Hungarian Grand Prix Preview Q+A - Timo Glock Tell us about your podium in Hungary last year. It was a really special moment for me to be on the podium in Formula 1 for the first time, and it was great to be fighting right at the front.
Hungarian Grand Prix Preview Q+A - Timo Glock
Tell us about your podium in Hungary last year.
It was a really special moment for me to be on the podium in Formula 1 for the first time, and it was great to be fighting right at the front. Everything came together and it worked out perfectly. It was the race immediately after my accident at Hockenheim so maybe it surprised some people to see me being so competitive. But the truth was that Hockenheim was a turning point because we got the car really working well for me. After that, the fantastic result in Budapest was the start of a great run in the second half of the season.
What did it mean to finish on the podium for the first time in F1?
I really enjoyed that feeling; it's what I have worked so hard to achieve all through my career. When I left Formula 1 at the end of 2004 I knew it would be really tough to get back but I never gave up and I gave everything in Champ Cars and GP2 to get my chance. But getting back to Formula 1 was just the beginning and it was a great moment to stand on the podium in Hungary after finishing second. That gave me a lot of satisfaction and I really liked the feeling.
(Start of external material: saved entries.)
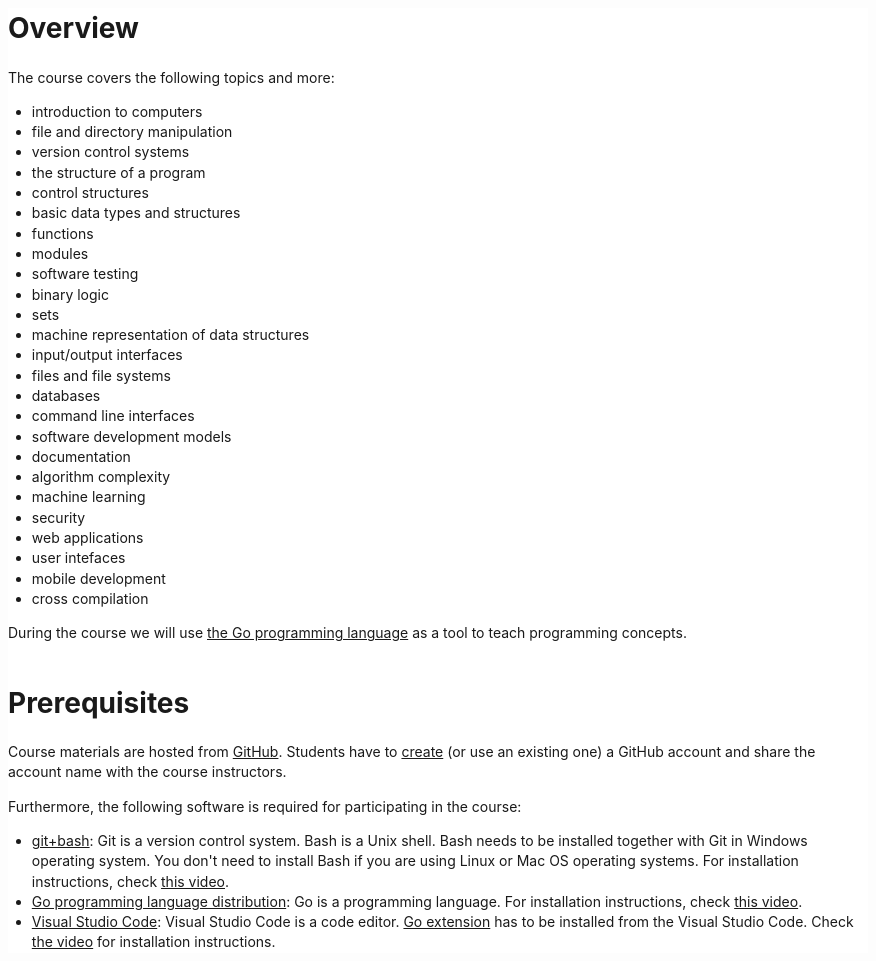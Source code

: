 # Overview

The course covers the following topics and more:

 * introduction to computers
 * file and directory manipulation
 * version control systems
 * the structure of a program
 * control structures
 * basic data types and structures
 * functions
 * modules
 * software testing
 * binary logic
 * sets
 * machine representation of data structures
 * input/output interfaces
 * files and file systems
 * databases
 * command line interfaces
 * software development models
 * documentation
 * algorithm complexity
 * machine learning
 * security
 * web applications
 * user intefaces
 * mobile development
 * cross compilation

During the course we will use [the Go programming language](https://golang.org)
as a tool to teach programming concepts.

# Prerequisites

Course materials are hosted from [GitHub](https://github.com/). Students have
to [create](https://github.com/join) (or use an existing one) a GitHub account
and share the account name with the course instructors.

Furthermore, the following software is required for participating in the
course:

 * [git+bash](https://git-scm.com/downloads): Git is a version control
   system. Bash is a Unix shell. Bash needs to be installed together with Git
   in Windows operating system. You don't need to install Bash if you are using
   Linux or Mac OS operating systems. For installation instructions, check [this
   video](https://www.youtube.com/watch?v=06_FZjebjEE).
 * [Go programming language distribution](https://golang.org/): Go is a
   programming language. For installation instructions, check [this
   video](https://www.youtube.com/watch?v=MsucQCV-0x0).
*  [Visual Studio Code](https://code.visualstudio.com/): Visual Studio Code
   is a code editor. [Go
   extension](https://marketplace.visualstudio.com/items?itemName=golang.go)
   has to be installed from the Visual Studio Code. Check [the
   video](https://www.youtube.com/watch?v=hPhEB0bUQkc) for installation instructions.
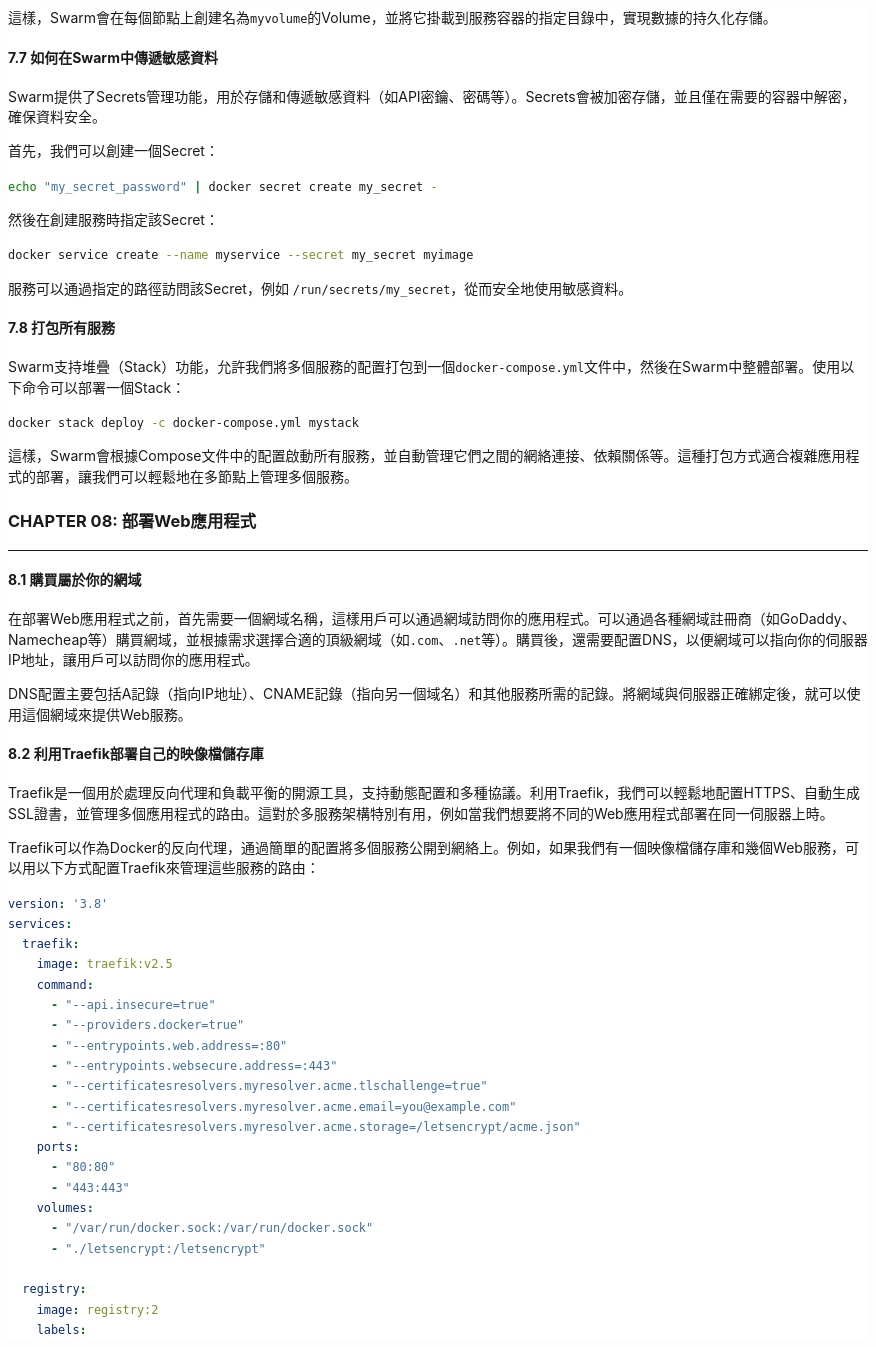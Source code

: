 這樣，Swarm會在每個節點上創建名為`myvolume`的Volume，並將它掛載到服務容器的指定目錄中，實現數據的持久化存儲。

#### 7.7 如何在Swarm中傳遞敏感資料

Swarm提供了Secrets管理功能，用於存儲和傳遞敏感資料（如API密鑰、密碼等）。Secrets會被加密存儲，並且僅在需要的容器中解密，確保資料安全。

首先，我們可以創建一個Secret：

```bash
echo "my_secret_password" | docker secret create my_secret -
```

然後在創建服務時指定該Secret：

```bash
docker service create --name myservice --secret my_secret myimage
```

服務可以通過指定的路徑訪問該Secret，例如 `/run/secrets/my_secret`，從而安全地使用敏感資料。

#### 7.8 打包所有服務

Swarm支持堆疊（Stack）功能，允許我們將多個服務的配置打包到一個`docker-compose.yml`文件中，然後在Swarm中整體部署。使用以下命令可以部署一個Stack：

```bash
docker stack deploy -c docker-compose.yml mystack
```

這樣，Swarm會根據Compose文件中的配置啟動所有服務，並自動管理它們之間的網絡連接、依賴關係等。這種打包方式適合複雜應用程式的部署，讓我們可以輕鬆地在多節點上管理多個服務。

### CHAPTER 08: 部署Web應用程式

---

#### 8.1 購買屬於你的網域

在部署Web應用程式之前，首先需要一個網域名稱，這樣用戶可以通過網域訪問你的應用程式。可以通過各種網域註冊商（如GoDaddy、Namecheap等）購買網域，並根據需求選擇合適的頂級網域（如`.com`、`.net`等）。購買後，還需要配置DNS，以便網域可以指向你的伺服器IP地址，讓用戶可以訪問你的應用程式。

DNS配置主要包括A記錄（指向IP地址）、CNAME記錄（指向另一個域名）和其他服務所需的記錄。將網域與伺服器正確綁定後，就可以使用這個網域來提供Web服務。

#### 8.2 利用Traefik部署自己的映像檔儲存庫

Traefik是一個用於處理反向代理和負載平衡的開源工具，支持動態配置和多種協議。利用Traefik，我們可以輕鬆地配置HTTPS、自動生成SSL證書，並管理多個應用程式的路由。這對於多服務架構特別有用，例如當我們想要將不同的Web應用程式部署在同一伺服器上時。

Traefik可以作為Docker的反向代理，通過簡單的配置將多個服務公開到網絡上。例如，如果我們有一個映像檔儲存庫和幾個Web服務，可以用以下方式配置Traefik來管理這些服務的路由：

```yaml
version: '3.8'
services:
  traefik:
    image: traefik:v2.5
    command:
      - "--api.insecure=true"
      - "--providers.docker=true"
      - "--entrypoints.web.address=:80"
      - "--entrypoints.websecure.address=:443"
      - "--certificatesresolvers.myresolver.acme.tlschallenge=true"
      - "--certificatesresolvers.myresolver.acme.email=you@example.com"
      - "--certificatesresolvers.myresolver.acme.storage=/letsencrypt/acme.json"
    ports:
      - "80:80"
      - "443:443"
    volumes:
      - "/var/run/docker.sock:/var/run/docker.sock"
      - "./letsencrypt:/letsencrypt"

  registry:
    image: registry:2
    labels:
```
I am determined to do it many more times!
Was that your best performance in Formula 1 so far?
It was the best result of last year but I was also very proud of my performances in several races, particularly finishing fourth in Singapore and Canada and some other races where the result maybe wasn't as good but I drove really well. This year I was on the podium again in Malaysia so that is one of my best performances as well; it's always a highlight when you finish on the podium.
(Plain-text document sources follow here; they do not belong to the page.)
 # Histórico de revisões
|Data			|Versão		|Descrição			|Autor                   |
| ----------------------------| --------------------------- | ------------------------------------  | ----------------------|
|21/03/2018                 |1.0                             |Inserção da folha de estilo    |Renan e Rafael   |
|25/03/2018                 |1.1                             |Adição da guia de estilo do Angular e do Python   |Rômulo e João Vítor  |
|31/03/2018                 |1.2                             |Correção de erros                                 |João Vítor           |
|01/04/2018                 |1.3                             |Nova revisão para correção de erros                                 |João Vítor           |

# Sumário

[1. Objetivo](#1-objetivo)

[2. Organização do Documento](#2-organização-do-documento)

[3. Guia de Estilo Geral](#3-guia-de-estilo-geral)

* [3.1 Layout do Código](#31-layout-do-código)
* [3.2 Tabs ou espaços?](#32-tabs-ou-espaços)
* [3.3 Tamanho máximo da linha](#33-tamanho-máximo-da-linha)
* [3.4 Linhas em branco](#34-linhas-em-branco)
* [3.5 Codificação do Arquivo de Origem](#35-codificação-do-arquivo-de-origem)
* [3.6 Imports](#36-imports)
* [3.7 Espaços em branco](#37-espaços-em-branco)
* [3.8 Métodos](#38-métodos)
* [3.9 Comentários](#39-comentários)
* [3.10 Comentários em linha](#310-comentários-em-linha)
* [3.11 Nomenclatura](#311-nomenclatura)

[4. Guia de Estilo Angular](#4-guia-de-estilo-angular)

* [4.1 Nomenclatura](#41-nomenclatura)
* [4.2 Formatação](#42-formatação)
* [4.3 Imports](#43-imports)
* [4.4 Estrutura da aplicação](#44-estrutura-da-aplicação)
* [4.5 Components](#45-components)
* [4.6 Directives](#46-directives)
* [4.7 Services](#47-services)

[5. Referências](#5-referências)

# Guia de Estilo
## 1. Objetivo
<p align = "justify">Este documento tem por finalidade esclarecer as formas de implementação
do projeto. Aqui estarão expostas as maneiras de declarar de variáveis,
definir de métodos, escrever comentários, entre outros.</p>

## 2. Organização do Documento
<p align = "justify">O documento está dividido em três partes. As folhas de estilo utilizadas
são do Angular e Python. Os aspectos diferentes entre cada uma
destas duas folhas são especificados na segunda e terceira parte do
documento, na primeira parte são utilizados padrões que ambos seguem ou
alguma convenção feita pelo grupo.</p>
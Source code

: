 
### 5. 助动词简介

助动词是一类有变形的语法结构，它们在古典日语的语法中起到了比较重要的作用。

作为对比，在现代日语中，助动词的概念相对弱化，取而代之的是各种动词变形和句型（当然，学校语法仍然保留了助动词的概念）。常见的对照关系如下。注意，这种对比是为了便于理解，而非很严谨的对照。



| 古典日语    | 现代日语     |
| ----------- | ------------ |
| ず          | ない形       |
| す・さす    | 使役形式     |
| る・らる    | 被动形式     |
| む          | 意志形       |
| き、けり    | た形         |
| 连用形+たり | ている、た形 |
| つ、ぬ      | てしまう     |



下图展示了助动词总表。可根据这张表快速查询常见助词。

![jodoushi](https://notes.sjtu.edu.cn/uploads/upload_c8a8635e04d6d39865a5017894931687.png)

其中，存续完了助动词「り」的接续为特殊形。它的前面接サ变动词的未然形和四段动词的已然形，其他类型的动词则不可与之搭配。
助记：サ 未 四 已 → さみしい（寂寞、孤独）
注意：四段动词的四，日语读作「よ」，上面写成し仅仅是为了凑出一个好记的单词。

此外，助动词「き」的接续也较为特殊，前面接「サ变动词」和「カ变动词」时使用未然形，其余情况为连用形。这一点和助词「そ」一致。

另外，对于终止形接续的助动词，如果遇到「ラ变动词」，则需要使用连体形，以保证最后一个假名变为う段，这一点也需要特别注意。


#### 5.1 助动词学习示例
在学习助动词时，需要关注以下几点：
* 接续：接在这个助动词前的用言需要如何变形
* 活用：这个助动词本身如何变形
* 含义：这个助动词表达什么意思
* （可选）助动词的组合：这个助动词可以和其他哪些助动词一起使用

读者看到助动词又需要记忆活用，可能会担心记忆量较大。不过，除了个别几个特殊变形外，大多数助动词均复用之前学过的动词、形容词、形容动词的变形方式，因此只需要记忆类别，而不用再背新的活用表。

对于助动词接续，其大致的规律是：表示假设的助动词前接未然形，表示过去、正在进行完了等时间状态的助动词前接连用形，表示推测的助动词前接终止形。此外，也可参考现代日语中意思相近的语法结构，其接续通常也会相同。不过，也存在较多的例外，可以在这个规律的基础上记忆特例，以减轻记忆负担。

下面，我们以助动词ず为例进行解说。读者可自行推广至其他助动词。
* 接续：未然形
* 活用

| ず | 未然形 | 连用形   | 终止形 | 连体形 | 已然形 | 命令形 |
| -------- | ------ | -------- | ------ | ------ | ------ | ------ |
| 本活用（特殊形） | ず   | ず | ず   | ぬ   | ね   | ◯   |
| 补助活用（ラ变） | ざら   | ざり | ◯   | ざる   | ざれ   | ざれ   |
Is your first podium more special than the ones that follow?
In a way it is more special when you are the podium for the first time because it is a unique experience and you have nothing to compare it to. But it's always a great feeling when you have performed to the maximum and achieved a really strong result. My third place in Malaysia also felt great because it was the result of a fantastic team effort and I'm sure my next podium will be pretty special too.
Are you generally successful in Hungary? Why?
I have always been quick there, right from my first visit in 2004 when I was a Formula 1 test driver taking part in Friday practice. I was on the pace from the first session and that continued when I went back in GP2. I was second and fifth in 2006 but I was really unlucky the next year because I qualified on pole but there was a wheel problem at my pit stop which ruined my race, then in the sprint race I was fighting for the podium before a mechanical problem. So in terms of results Budapest has been average for me but I have always been competitive there. It's just a fun circuit which is quite challenging for a driver; it feels like a kart track when you are driving a Formula 1 car there.
Will the Hungaroring suit the TF109?
I hope so! It's quite tricky to judge before Friday practice. We have made a big improvement on slower corners in the past few races which is quite encouraging going into the Hungarian Grand Prix. It is usually pretty hot in Hungary as well and our car has good cooling efficiency so that should work in our favour. So I am reasonably optimistic our car will go well but we'll have to wait and see.
What are your goals for the 2009 season?
My goal this season is simply to score as many points and podiums as possible. I don't have specific goals in the way I did for 2008, when I wanted to get 20 points and finish in the top 10 of the Drivers' Championship. My second place in Hungary started the ball rolling and I achieved both my targets. This year I just want to be as quick as possible from race to race, scoring as many points as I can. So far we have had some ups and downs but it is mainly positive.